Assessment of the F9 genotype-specific FIX inhibitor risks and characterization of 10 novel severe F9 defects in the first molecular series of Argentine patients with haemophilia B.

RADIC CP; ROSSETTI LC; ABELLEYRO MM; CANDELA M; PEREZ BIANCO R; TEZANOS PINTO M; LARRIPA IB; GOODEVE A; DE BRASI CD

THROMBOSIS AND HAEMOSTASIS

SCHATTAUER GMBH-VERLAG MEDIZIN NATURWISSENSCHAFTEN

Lugar: Stuttgart ; Año: 2013 vol. 109 p. 1 - 10

0340-6245

In Haemophilia B (HB) (factor IX (FIX) deficiency), genotype largely determines clinical phenotype.

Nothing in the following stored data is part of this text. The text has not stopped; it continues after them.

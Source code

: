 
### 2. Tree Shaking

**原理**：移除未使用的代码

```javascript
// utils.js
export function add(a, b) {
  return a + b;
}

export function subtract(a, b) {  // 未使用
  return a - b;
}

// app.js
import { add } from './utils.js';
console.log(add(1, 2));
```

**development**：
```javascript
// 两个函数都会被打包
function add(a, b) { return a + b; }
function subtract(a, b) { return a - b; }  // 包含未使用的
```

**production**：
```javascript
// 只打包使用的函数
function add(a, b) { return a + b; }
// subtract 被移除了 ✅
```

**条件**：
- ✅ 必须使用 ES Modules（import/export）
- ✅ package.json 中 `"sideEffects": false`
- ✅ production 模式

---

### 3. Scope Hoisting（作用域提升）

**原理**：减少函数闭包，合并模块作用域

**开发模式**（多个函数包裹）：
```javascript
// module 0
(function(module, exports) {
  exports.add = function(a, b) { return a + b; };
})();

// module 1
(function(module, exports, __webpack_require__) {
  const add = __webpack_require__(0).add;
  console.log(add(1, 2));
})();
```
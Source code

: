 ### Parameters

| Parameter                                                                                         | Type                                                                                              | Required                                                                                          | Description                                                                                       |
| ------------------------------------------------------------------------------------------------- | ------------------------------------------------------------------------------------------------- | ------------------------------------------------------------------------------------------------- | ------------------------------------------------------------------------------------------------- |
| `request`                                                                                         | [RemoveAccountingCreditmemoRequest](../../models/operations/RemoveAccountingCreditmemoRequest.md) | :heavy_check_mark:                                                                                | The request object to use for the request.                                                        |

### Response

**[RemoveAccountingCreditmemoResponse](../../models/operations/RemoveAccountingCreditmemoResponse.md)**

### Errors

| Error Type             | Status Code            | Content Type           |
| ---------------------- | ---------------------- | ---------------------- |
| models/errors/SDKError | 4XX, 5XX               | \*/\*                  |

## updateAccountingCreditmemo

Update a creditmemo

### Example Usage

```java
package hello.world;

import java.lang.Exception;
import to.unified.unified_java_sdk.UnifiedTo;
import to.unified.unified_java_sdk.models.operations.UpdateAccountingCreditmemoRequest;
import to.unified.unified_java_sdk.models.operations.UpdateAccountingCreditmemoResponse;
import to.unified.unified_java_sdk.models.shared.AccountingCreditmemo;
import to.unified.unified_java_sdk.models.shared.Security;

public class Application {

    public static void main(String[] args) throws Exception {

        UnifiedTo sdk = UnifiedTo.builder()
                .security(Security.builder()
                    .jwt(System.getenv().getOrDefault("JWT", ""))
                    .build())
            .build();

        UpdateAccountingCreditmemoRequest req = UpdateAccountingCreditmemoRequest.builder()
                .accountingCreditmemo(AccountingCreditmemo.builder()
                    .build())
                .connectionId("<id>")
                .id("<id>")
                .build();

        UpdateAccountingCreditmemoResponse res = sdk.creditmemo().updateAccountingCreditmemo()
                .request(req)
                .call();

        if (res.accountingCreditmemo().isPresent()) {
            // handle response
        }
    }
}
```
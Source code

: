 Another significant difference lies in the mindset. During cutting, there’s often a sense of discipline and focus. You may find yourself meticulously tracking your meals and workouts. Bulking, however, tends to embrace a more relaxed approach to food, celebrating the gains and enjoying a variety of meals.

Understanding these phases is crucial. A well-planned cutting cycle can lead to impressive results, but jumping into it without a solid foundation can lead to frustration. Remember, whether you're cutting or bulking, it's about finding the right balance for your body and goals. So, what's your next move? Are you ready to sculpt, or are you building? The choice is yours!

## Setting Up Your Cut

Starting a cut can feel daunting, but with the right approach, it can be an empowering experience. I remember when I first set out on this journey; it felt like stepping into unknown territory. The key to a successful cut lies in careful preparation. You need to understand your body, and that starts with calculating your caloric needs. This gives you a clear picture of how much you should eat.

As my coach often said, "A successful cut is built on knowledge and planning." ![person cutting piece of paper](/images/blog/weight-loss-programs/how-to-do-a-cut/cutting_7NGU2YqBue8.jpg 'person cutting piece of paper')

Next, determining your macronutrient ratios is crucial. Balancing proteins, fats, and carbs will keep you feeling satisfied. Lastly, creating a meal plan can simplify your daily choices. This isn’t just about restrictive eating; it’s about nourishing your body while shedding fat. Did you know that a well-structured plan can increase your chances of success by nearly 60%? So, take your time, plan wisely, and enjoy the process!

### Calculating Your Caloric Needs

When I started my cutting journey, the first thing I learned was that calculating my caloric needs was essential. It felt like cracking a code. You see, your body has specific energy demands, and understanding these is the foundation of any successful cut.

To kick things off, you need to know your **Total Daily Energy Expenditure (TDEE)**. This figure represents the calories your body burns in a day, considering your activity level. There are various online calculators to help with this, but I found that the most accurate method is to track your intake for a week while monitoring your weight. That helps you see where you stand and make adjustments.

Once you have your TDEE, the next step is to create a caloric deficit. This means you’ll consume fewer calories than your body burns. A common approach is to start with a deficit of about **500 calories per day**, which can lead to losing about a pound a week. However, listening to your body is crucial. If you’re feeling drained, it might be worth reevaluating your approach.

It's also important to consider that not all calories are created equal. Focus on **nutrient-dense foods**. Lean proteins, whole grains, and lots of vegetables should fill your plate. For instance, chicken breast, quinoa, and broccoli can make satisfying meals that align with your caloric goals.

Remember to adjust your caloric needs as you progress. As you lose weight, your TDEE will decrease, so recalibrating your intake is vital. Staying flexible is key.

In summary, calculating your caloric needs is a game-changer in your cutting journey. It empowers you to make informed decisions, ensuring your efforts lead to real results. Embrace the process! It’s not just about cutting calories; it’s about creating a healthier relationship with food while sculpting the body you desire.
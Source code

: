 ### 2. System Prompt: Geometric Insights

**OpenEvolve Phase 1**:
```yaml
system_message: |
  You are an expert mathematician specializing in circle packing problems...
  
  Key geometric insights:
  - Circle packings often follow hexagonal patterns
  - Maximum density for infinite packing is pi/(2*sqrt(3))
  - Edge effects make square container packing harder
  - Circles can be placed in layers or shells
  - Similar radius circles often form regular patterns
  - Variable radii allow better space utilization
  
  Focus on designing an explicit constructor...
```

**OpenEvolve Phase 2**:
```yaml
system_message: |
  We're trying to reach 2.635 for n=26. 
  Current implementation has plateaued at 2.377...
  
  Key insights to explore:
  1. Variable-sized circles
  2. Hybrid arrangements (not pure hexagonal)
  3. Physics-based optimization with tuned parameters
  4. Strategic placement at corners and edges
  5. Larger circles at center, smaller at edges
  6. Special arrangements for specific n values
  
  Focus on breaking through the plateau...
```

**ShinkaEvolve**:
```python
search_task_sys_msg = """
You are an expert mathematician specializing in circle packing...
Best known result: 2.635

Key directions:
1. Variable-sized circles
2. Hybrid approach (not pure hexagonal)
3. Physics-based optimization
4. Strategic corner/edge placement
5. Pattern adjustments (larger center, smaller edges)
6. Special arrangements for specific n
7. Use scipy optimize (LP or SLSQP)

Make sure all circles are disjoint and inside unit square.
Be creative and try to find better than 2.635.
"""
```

Aimed to characterise Argentine families with HB, this study presents genotype frequencies and their specific FIX inhibitor risk and 10 novel mutations. Ninety-one DNA samples from HB patients and relatives were subjected to a new scheme: a primary screen for large deletions, a secondary screen for point mutations using conformation sensitive gel electrophoresis, DNA-sequencing and bioinformatic analysis. Our unbiased HB population (N=52)(77% with severe, 11.5% moderate and 11.5% mild HB) showed 32 missense (61.5%) including three novel mutations predicting specific structural/functional defects, 7 nonsense (13.5%)(one novel), 5 large deletions, 4 splice including three novel mutations affecting predicted splicing scores, 3 indels (two novel) and one Leiden mutation.Our comprehensive HB population included five patients with long-lasting FIX inhibitors: three nonsense (p.E35* (novel), p.R75*, p.W240*) and two entire F9 deletions. A further patient with an indel (p.A26Rfs*14) developed transient inhibitors. A case-control analysis, based on our global prevalence of 3.05% for developing inhibitors in HB revealed that missense mutations were associated with a low risk odds ratio (OR) of 0.05 and a prevalence of 0.39%, whereas nonsense and entire-F9 deletions had significantly higher risks (OR 11.0 and 32.7) and prevalence (14.3% and 44.5%, respectively). Our cost-effective practical approach enabled identification of the causative mutation in all 55 Argentine families with HB, analysis of the molecular pathology of novel F9 defects and determination of mutation-associated FIX inhibitor risks.